Scheduling simulation seems to take previous antiAffinity "topologyKey" instead of new updated one #1771

yogeek · 2024-10-23T09:34:41Z

Description

Observed Behavior:

A "debug" nodepool is configured with a taint.

A deployment is deployed to this nodepool with :

1 replica
a nodeSelector + toleration to go the a "debug" node
the default rolling update strategy (adding a new pod before deleting the old one)
an antiAffinity using the deprecated failure-domain.beta.kubernetes.io/hostname => why ? it is an actual use case where, investigating issues in karpenter nodes replacement after expiration, we found out that some of our users were still using this deprecated topologyKey in their antiaffinity config. As they are not able to fix this for now (production constraints), we are trying to find a way to unblock node replacement :
- 1st we tried to add the deprecated label to all our nodes : but karpenter did not add new node to schedule the new pods. We guessed it may be caused by the fact that this label is deprecated : is it ?
- 2nd we tried to fix the deprecated topologyKey (failure-domain.beta.kubernetes.io/hostname) by the valid one (kubernetes.io/hostname) in one deployment but here again, karpenter is not creating a new node. Hence the current issue.

Deployment :

spec:
  replicas: 1
  [...]
  template:
    spec:
      nodeSelector:
        node_group: debug
      tolerations:
      - effect: NoSchedule
        key: node_group
        operator: Equal
        value: debug
      # ----------------------- pod antiAffinity
      affinity:
        podAntiAffinity:
          requiredDuringSchedulingIgnoredDuringExecution:
          - labelSelector:
              matchExpressions:
              - key: app
                operator: In
                values:
                - foo
            namespaces:
            - foo
            topologyKey: failure-domain.beta.kubernetes.io/hostname

Karpenter is creating a node "debug" and the pod is scheduled there.
Only 1 "debug" node is existing for now.

We edit the deployment to update the topologyKey :

topologyKey: failure-domain.beta.kubernetes.io/hostname
replaced by
topologyKey: kubernetes.io/hostname

A rolling update is triggered :

a new pod is created and becomes "Pending" as it cannot be scheduled to the current debug node because of the pod antiAffinity (the current pod already being there)
karpenter does not create a new "debug" node to schedule this new pod and logs this

incompatible with nodepool \"debug\", daemonset overhead={\"cpu\":\"1121m\",\"memory\":\"1824Mi\",\"pods\":\"13\"}, 
unsatisfiable topology constraint for pod anti-affinity, key=failure-domain.beta.kubernetes.io/hostname 
(counts = map[ip-10-10-101-122.eu-central-1.compute.internal:1], 
podDomains = failure-domain.beta.kubernetes.io/hostname Exists, 
nodeDomains = failure-domain.beta.kubernetes.io/hostname Exists);

It is like karpenter still takes the old label into consideration for scheduling simulation whereas we fixed it with a valid one.

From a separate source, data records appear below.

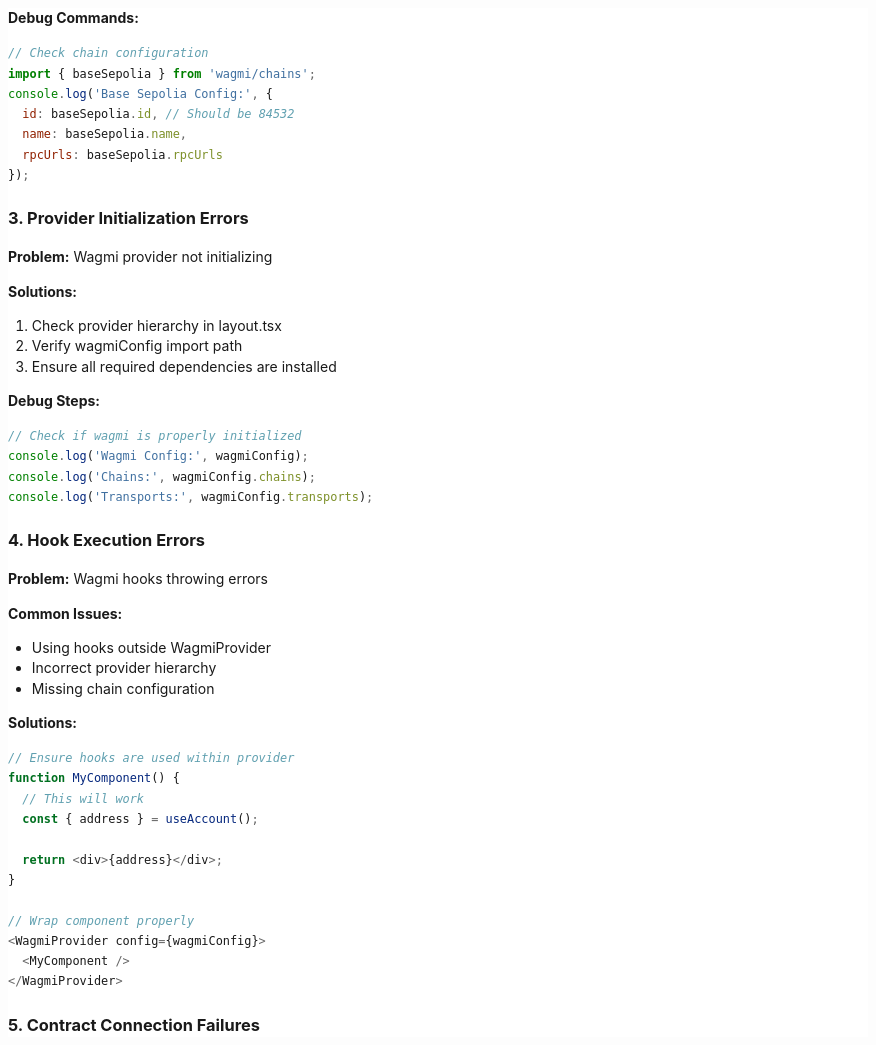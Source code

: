 **Debug Commands:**
```javascript
// Check chain configuration
import { baseSepolia } from 'wagmi/chains';
console.log('Base Sepolia Config:', {
  id: baseSepolia.id, // Should be 84532
  name: baseSepolia.name,
  rpcUrls: baseSepolia.rpcUrls
});
```

### 3. Provider Initialization Errors

**Problem:** Wagmi provider not initializing

**Solutions:**
1. Check provider hierarchy in layout.tsx
2. Verify wagmiConfig import path
3. Ensure all required dependencies are installed

**Debug Steps:**
```javascript
// Check if wagmi is properly initialized
console.log('Wagmi Config:', wagmiConfig);
console.log('Chains:', wagmiConfig.chains);
console.log('Transports:', wagmiConfig.transports);
```

### 4. Hook Execution Errors

**Problem:** Wagmi hooks throwing errors

**Common Issues:**
- Using hooks outside WagmiProvider
- Incorrect provider hierarchy
- Missing chain configuration

**Solutions:**
```typescript
// Ensure hooks are used within provider
function MyComponent() {
  // This will work
  const { address } = useAccount();
  
  return <div>{address}</div>;
}

// Wrap component properly
<WagmiProvider config={wagmiConfig}>
  <MyComponent />
</WagmiProvider>
```

### 5. Contract Connection Failures
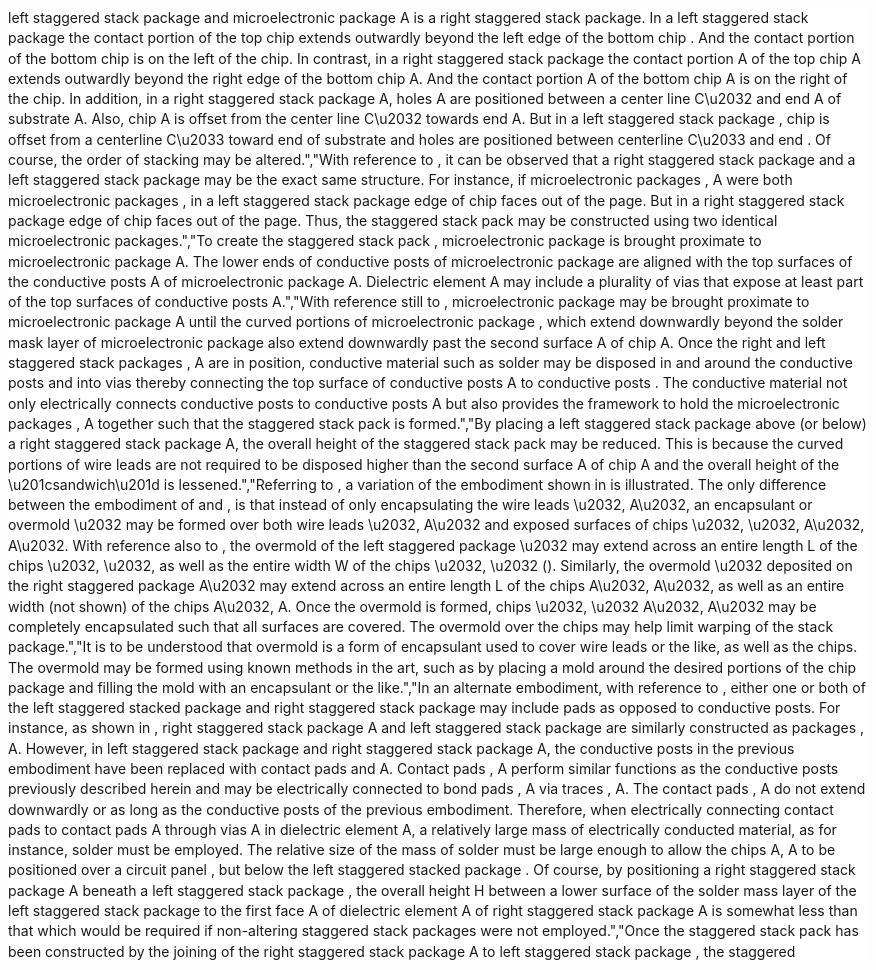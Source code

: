 left staggered stack package and microelectronic package A is a right staggered stack package. In a left staggered stack package the contact portion  of the top chip  extends outwardly beyond the left edge of the bottom chip . And the contact portion  of the bottom chip  is on the left of the chip. In contrast, in a right staggered stack package the contact portion A of the top chip A extends outwardly beyond the right edge of the bottom chip A. And the contact portion A of the bottom chip A is on the right of the chip. In addition, in a right staggered stack package A, holes A are positioned between a center line C\u2032 and end A of substrate A. Also, chip A is offset from the center line C\u2032 towards end A. But in a left staggered stack package , chip  is offset from a centerline C\u2033 toward end  of substrate  and holes  are positioned between centerline C\u2033 and end . Of course, the order of stacking may be altered.","With reference to , it can be observed that a right staggered stack package and a left staggered stack package may be the exact same structure. For instance, if microelectronic packages , A were both microelectronic packages , in a left staggered stack package edge  of chip  faces out of the page. But in a right staggered stack package edge  of chip  faces out of the page. Thus, the staggered stack pack  may be constructed using two identical microelectronic packages.","To create the staggered stack pack , microelectronic package  is brought proximate to microelectronic package A. The lower ends of conductive posts  of microelectronic package  are aligned with the top surfaces of the conductive posts A of microelectronic package A. Dielectric element A may include a plurality of vias  that expose at least part of the top surfaces of conductive posts A.","With reference still to , microelectronic package  may be brought proximate to microelectronic package A until the curved portions  of microelectronic package , which extend downwardly beyond the solder mask layer  of microelectronic package  also extend downwardly past the second surface A of chip A. Once the right and left staggered stack packages , A are in position, conductive material  such as solder may be disposed in and around the conductive posts  and into vias  thereby connecting the top surface of conductive posts A to conductive posts . The conductive material  not only electrically connects conductive posts  to conductive posts A but also provides the framework to hold the microelectronic packages , A together such that the staggered stack pack  is formed.","By placing a left staggered stack package  above (or below) a right staggered stack package A, the overall height of the staggered stack pack  may be reduced. This is because the curved portions  of wire leads  are not required to be disposed higher than the second surface A of chip A and the overall height of the \u201csandwich\u201d is lessened.","Referring to , a variation of the embodiment shown in  is illustrated. The only difference between the embodiment of  and , is that instead of only encapsulating the wire leads \u2032, A\u2032, an encapsulant or overmold \u2032 may be formed over both wire leads \u2032, A\u2032 and exposed surfaces of chips \u2032, \u2032, A\u2032, A\u2032. With reference also to , the overmold  of the left staggered package \u2032 may extend across an entire length L of the chips \u2032, \u2032, as well as the entire width W of the chips \u2032, \u2032 (). Similarly, the overmold \u2032 deposited on the right staggered package A\u2032 may extend across an entire length L of the chips A\u2032, A\u2032, as well as an entire width (not shown) of the chips A\u2032, A. Once the overmold is formed, chips \u2032, \u2032 A\u2032, A\u2032 may be completely encapsulated such that all surfaces are covered. The overmold over the chips may help limit warping of the stack package.","It is to be understood that overmold is a form of encapsulant used to cover wire leads or the like, as well as the chips. The overmold may be formed using known methods in the art, such as by placing a mold around the desired portions of the chip package and filling the mold with an encapsulant or the like.","In an alternate embodiment, with reference to , either one or both of the left staggered stacked package and right staggered stack package may include pads as opposed to conductive posts. For instance, as shown in , right staggered stack package A and left staggered stack package  are similarly constructed as packages , A. However, in left staggered stack package  and right staggered stack package A, the conductive posts in the previous embodiment have been replaced with contact pads  and A. Contact pads , A perform similar functions as the conductive posts previously described herein and may be electrically connected to bond pads , A via traces , A. The contact pads , A do not extend downwardly or as long as the conductive posts of the previous embodiment. Therefore, when electrically connecting contact pads  to contact pads A through vias A in dielectric element A, a relatively large mass of electrically conducted material, as for instance, solder  must be employed. The relative size of the mass of solder  must be large enough to allow the chips A, A to be positioned over a circuit panel , but below the left staggered stacked package . Of course, by positioning a right staggered stack package A beneath a left staggered stack package , the overall height H between a lower surface of the solder mass layer  of the left staggered stack package  to the first face A of dielectric element A of right staggered stack package A is somewhat less than that which would be required if non-altering staggered stack packages were not employed.","Once the staggered stack pack  has been constructed by the joining of the right staggered stack package A to left staggered stack package , the staggered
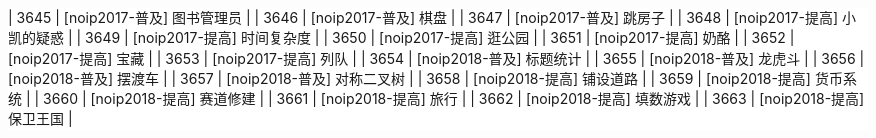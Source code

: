 | 3645 | [noip2017-普及] 图书管理员                |
| 3646 | [noip2017-普及] 棋盘                      |
| 3647 | [noip2017-普及] 跳房子                    |
| 3648 | [noip2017-提高] 小凯的疑惑                |
| 3649 | [noip2017-提高] 时间复杂度                |
| 3650 | [noip2017-提高] 逛公园                    |
| 3651 | [noip2017-提高] 奶酪                      |
| 3652 | [noip2017-提高] 宝藏                      |
| 3653 | [noip2017-提高] 列队                      |
| 3654 | [noip2018-普及] 标题统计                  |
| 3655 | [noip2018-普及] 龙虎斗                    |
| 3656 | [noip2018-普及] 摆渡车                    |
| 3657 | [noip2018-普及] 对称二叉树                |
| 3658 | [noip2018-提高] 铺设道路                  |
| 3659 | [noip2018-提高] 货币系统                  |
| 3660 | [noip2018-提高] 赛道修建                  |
| 3661 | [noip2018-提高] 旅行                      |
| 3662 | [noip2018-提高] 填数游戏                  |
| 3663 | [noip2018-提高] 保卫王国                  |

The new pod stays blocked in "Pending" state and the rolling update cannot succeed...

Expected Behavior:

I would understand that karpenter do not want to create a node because of the deprecated label but, after we fixed this label, I would expect karpenter to create a new "debug" node due to the antiAffinity for the new pod to be able to be scheduled to it.

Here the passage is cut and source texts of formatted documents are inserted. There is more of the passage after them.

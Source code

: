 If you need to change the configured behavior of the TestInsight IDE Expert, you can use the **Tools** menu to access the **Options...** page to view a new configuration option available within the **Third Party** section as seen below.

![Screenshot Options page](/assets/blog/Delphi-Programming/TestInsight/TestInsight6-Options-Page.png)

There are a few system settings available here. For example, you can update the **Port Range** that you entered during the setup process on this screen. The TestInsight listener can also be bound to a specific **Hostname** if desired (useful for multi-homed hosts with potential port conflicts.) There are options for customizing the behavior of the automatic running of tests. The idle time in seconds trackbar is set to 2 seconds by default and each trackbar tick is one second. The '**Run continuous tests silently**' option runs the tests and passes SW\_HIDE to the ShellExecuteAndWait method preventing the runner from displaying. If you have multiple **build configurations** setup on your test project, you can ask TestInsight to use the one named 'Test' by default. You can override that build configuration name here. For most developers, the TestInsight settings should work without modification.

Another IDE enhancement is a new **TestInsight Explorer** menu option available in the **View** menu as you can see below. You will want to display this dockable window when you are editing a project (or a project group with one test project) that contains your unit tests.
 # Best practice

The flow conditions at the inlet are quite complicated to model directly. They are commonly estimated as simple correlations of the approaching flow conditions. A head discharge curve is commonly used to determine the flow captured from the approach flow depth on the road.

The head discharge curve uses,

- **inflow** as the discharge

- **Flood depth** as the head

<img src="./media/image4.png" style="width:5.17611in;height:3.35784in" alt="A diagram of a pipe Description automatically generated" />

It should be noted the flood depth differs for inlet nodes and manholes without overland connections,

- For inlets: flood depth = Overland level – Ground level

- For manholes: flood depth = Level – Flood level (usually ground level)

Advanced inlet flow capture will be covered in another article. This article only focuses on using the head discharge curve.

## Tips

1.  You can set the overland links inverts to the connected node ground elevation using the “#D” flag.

Reproduction Steps (Please include YAML):

debug-deploy.yaml

apiVersion: apps/v1
kind: Deployment
metadata:
  name: debug
  labels:
    app: debug
spec:
  replicas: 1
  selector:
    matchLabels:
      app: debug
  template:
    metadata:
      labels:
        app: debug
    spec:
      containers:
      - name: pause-container
        image: k8s.gcr.io/pause:3.4.1
        resources:
          limits:
            cpu: '100m'
            memory: 40Mi
          requests:
            cpu: '10m'
            memory: 10Mi
      nodeSelector:
        node_group: debug
      tolerations:
      - effect: NoSchedule
        key: node_group
        operator: Equal
        value: debug
      affinity:
        podAntiAffinity:
          requiredDuringSchedulingIgnoredDuringExecution:
          - labelSelector:
              matchExpressions:
              - key: app
                operator: In
                values:
                - debug
            namespaces:
            - debug
            topologyKey: failure-domain.beta.kubernetes.io/hostname # <<< This will be commented later
            # topologyKey: kubernetes.io/hostname                              # <<< This will be uncommented later

Initial status : no "debug" node is present

Create the debug deployment

kubectl apply -f debug-deploy.yaml

Karpenter create a nodeClaim for the "debug" nodepool
Wait for a debug node to be up and the debug pod to be running on it

Try a rolling update

kubectl rollout restart deployment/debug

The new pod is in pending
Karpenter does not create a new nodeClaim for a debug node and logs this

incompatible with nodepool \"debug\", daemonset overhead={\"cpu\":\"1121m\",\"memory\":\"1824Mi\",\"pods\":\"13\"}, 
unsatisfiable topology constraint for pod anti-affinity, key=failure-domain.beta.kubernetes.io/hostname 
(counts = map[ip-10-10-XXX-YYY.eu-central-1.compute.internal:1], 
podDomains = failure-domain.beta.kubernetes.io/hostname Exists, 
nodeDomains = failure-domain.beta.kubernetes.io/hostname Exists);

Undo the rollout.

kubectl rollout undo deployment/debug

Edit the deployment and replace the toplogyKey by the valid one topologyKey: kubernetes.io/hostname
(comment the deprecated one, uncomment the valid one)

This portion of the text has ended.